What the task requires »
Please output every entry below exactly as written, leaving out any pictures.

Data extracted from a collection »
-*-
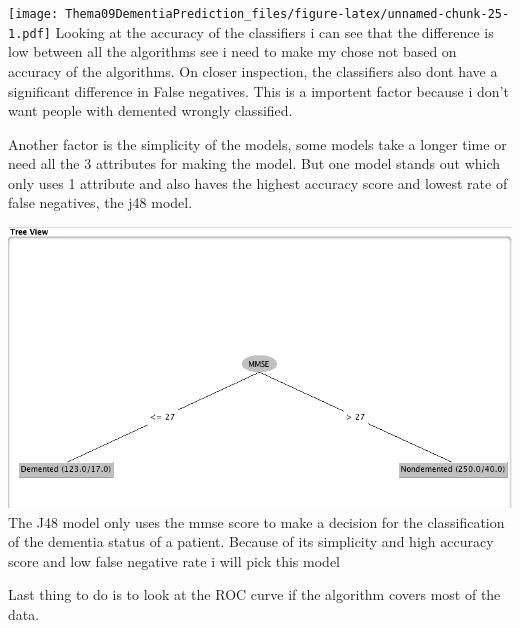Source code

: \documentclass[
]{article}
\begin{document}
\texttt{[image: Thema09DementiaPrediction\_files/figure-latex/unnamed-chunk-25-1.pdf]}
Looking at the accuracy of the classifiers i can see that the difference
is low between all the algorithms see i need to make my chose not based
on accuracy of the algorithms. On closer inspection, the classifiers
also dont have a significant difference in False negatives. This is a
importent factor because i don't want people with demented wrongly
classified.

Another factor is the simplicity of the models, some models take a
longer time or need all the 3 attributes for making the model. But one
model stands out which only uses 1 attribute and also haves the highest
accuracy score and lowest rate of false negatives, the j48 model.

\includegraphics[width=1\linewidth]{J48Tree} The J48 model only uses the
mmse score to make a decision for the classification of the dementia
status of a patient. Because of its simplicity and high accuracy score
and low false negative rate i will pick this model

Last thing to do is to look at the ROC curve if the algorithm covers
most of the data.
\end{document}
-*-
Solved exercise »
Source code

: \documentclass[
]{article}
\begin{document}
\texttt{[image: Thema09DementiaPrediction\_files/figure-latex/unnamed-chunk-25-1.pdf]}
Looking at the accuracy of the classifiers i can see that the difference
is low between all the algorithms see i need to make my chose not based
on accuracy of the algorithms. On closer inspection, the classifiers
also dont have a significant difference in False negatives. This is a
importent factor because i don't want people with demented wrongly
classified.

Another factor is the simplicity of the models, some models take a
longer time or need all the 3 attributes for making the model. But one
model stands out which only uses 1 attribute and also haves the highest
accuracy score and lowest rate of false negatives, the j48 model.

\includegraphics[width=1\linewidth]{J48Tree} The J48 model only uses the
mmse score to make a decision for the classification of the dementia
status of a patient. Because of its simplicity and high accuracy score
and low false negative rate i will pick this model

Last thing to do is to look at the ROC curve if the algorithm covers
most of the data.
\end{document}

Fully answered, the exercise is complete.